Sincerely, Jodi Whisenhunt

"Rachel Faith is There" by Margie Stewart (Grandma)

There is a place in Heaven
With laughter in the air.
It's filled with little children.
And, Rachel Faith is there.

There are no tears nor sorrow.
There's love and joy to share.
There's praising and rejoicing.
And, Rachel Faith is there.

We may not know her laughter
Nor see her smile so fair.
But, we know that there's a heaven
And, Rachel Faith is there.

For Jesus calls His children
To the home He has prepared
Where we'll behold His glory...
And, Rachel Faith is there.

Friday, October 10, 2008

Remembering by Jodi Whisenhunt

When I am asked, "How many children do you have?" I don't know how to respond. "Three," I answer, while I finish the sentence in my head, " with me and one in heaven." I will never forget my daughter, even if the only life she experienced was in the womb. Rachel is always with me. As beautiful as she was at birth and at death, those images are not what flutter through my mind. I imagine her dancing with her sister. I envision her dark curls. I embrace her, though she's not physically here. Rachel died at birth and age stopped counting, but to me she's almost 6.

Rachel lived in me. Her heart beat loud and strong while she stayed with me. But, she left my body, and our hearts no longer beat in harmony. She was here. Then she was gone.

Losing Rachel evoked desperate emotions. "May the day of my birth perish...That day -- may it turn to darkness...May darkness and deep shadow claim it once more; may a cloud settle over it; may blackness overwhelm its light. That night -- may thick darkness seize it, may it not be included among the days of the year nor be entered in any of the months...for it did not shut the doors of the womb on me to hide trouble from my eyes" (Job 3:3-10). The pain was so intense it would be better never to exist at all than to experience such heartbreak.

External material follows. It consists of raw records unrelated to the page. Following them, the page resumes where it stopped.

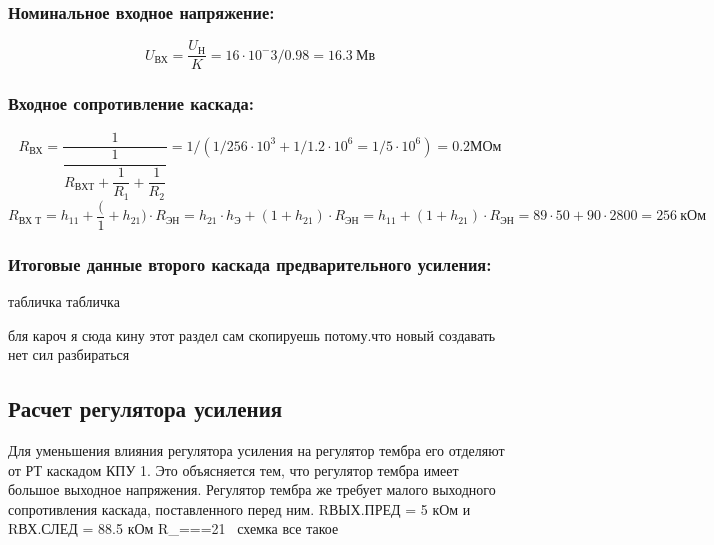 \subsubsection{Номинальное входное напряжение:}
\begin{equation}
   \label{eq:equation6_20}
U_{\text{ВХ}}=\dfrac {U_{\text{Н}}}{K}=16 \cdot 10^-3 /0.98= 16.3~\text {Мв}
\end{equation}
\subsubsection{Входное сопротивление каскада:}
\begin{equation}
   \label{eq:equation6_21}
R_{\text{ВХ}}=\dfrac{1}{\dfrac{1}{R_{ВХ Т}+\dfrac{1}{R_1}+\dfrac{1}{R_2}}}=1/(1/256 \cdot 10^3 +1/1.2 \cdot 10^6 =1/5 \cdot 10^6)=0.2\text{МОм}
\end{equation}
\begin{equation}
   \label{eq:equation6_22}
R_{\text{ВХ Т}}=h_11+\dfrac(1+h_21)\cdot R_{\text{ЭН}}=h_21 \cdot h_{\text{Э}}+(1+h_21) \cdot R_{\text{ЭН}}=h_11+(1+h_21) \cdot R_{\text{ЭН}}=89 \cdot 50+90 \cdot 2800 =256~\text{кОм}
\end{equation}
\subsubsection{Итоговые данные второго каскада предварительного усиления:}
табличка
табличка




бля кароч я сюда кину этот раздел сам скопируешь потому.что новый создавать нет сил разбираться
\subsection{Расчет регулятора усиления}

     Для уменьшения влияния регулятора усиления на регулятор тембра его отделяют от РТ каскадом КПУ 1. Это объясняется тем, что регулятор тембра имеет большое выходное напряжения. Регулятор тембра же требует малого выходного сопротивления каскада, поставленного перед ним.
     RВЫХ.ПРЕД = 5 кОм  и   RВХ.СЛЕД = 88.5 кОм  
     R_{}===21~
     схемка все такое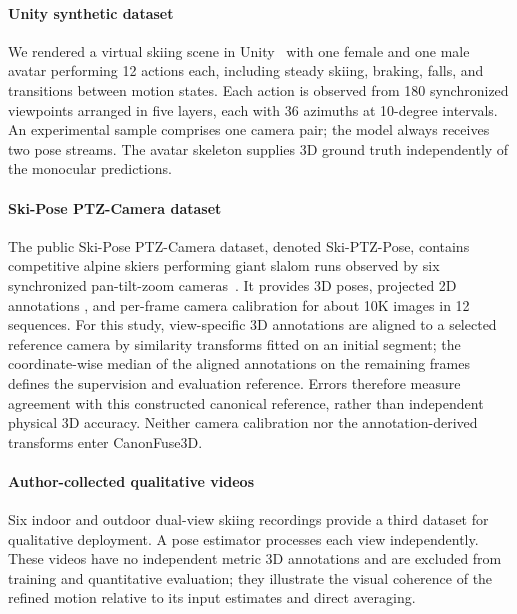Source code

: \documentclass[preprint,12pt]{elsarticle}
\providecommand{\DIFaddbegin}{} %
\providecommand{\DIFaddend}{} %
\providecommand{\DIFadd}[1]{{\protect\color{blue}#1}} %
\begin{document}
\paragraph{Unity synthetic dataset}
We rendered a virtual skiing scene in Unity~\cite{juliani2020} with one female and one male avatar performing 12 actions each, including steady skiing, \DIFaddbegin \DIFadd{braking, }\DIFaddend falls, and transitions \DIFaddbegin \DIFadd{between motion states}\DIFaddend . Each action is observed from 180 synchronized viewpoints arranged in five layers, each with 36 azimuths at 10-degree intervals. An experimental sample comprises one camera pair; the model always receives two pose streams. The avatar skeleton supplies 3D ground truth independently of the monocular predictions.

\paragraph{Ski-Pose PTZ-Camera dataset}
The public Ski-Pose PTZ-Camera dataset, denoted Ski-PTZ-Pose, contains competitive alpine skiers performing giant slalom runs \DIFaddbegin \DIFadd{observed by six synchronized pan-tilt-zoom cameras}\DIFaddend ~\cite{rhodin2018learning,ski_poseptz_dataset}. It provides 3D poses, projected 2D annotations , and per-frame  \DIFaddbegin \DIFadd{camera calibration for about 10K images in 12 sequences}\DIFaddend . For this study, view-specific 3D annotations are aligned to a selected reference camera by similarity transforms fitted on an initial segment; the coordinate-wise median of the aligned annotations on the remaining frames defines the supervision and evaluation reference. Errors therefore measure agreement with this constructed canonical reference, rather than independent physical 3D accuracy. Neither camera calibration nor the annotation-derived transforms enter CanonFuse3D.

\paragraph{Author-collected qualitative videos}
Six indoor and outdoor dual-view skiing recordings provide a third dataset for qualitative deployment. A pose estimator processes each view independently. These videos have no independent metric 3D annotations and are excluded from training and quantitative evaluation; they illustrate the visual coherence of the refined motion relative to its input estimates and direct averaging.
\end{document}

Though I lingered awhile in the darkness, I could not wallow forever in my misery. I emerged from the pit despair plunged me into, and, "I declared that the dead, who had already died, are happier than the living, who are still alive. But better than both is he who has not yet been, who has not seen the evil that is done under the sun" (Ecclesiastes 4:2-3, emphasis mine). Rachel existed, but she did not live to "see the evil that is done under the sun". I know she is truly happy, because to be absent from the body is to be present with the Lord.

From time to time, I gaze my affection upon memories of Rachel. She was here so briefly, they are but a few, so I hide those treasured trinkets in my heart. Often in regard to writing, I tell people I know it's a God thing when my writing goes a completely different direction than I planned. The same is true in life. I had plans for Rachel. Big ones! But God's plans were even bigger. Better than both is he who has not yet been! All Rachel has ever known is Glory. I rejoice in God's plan. Sure, I cry tears of sorrow sometimes, but I long for time without end when I'll join her in God's presence and see what she's always seen.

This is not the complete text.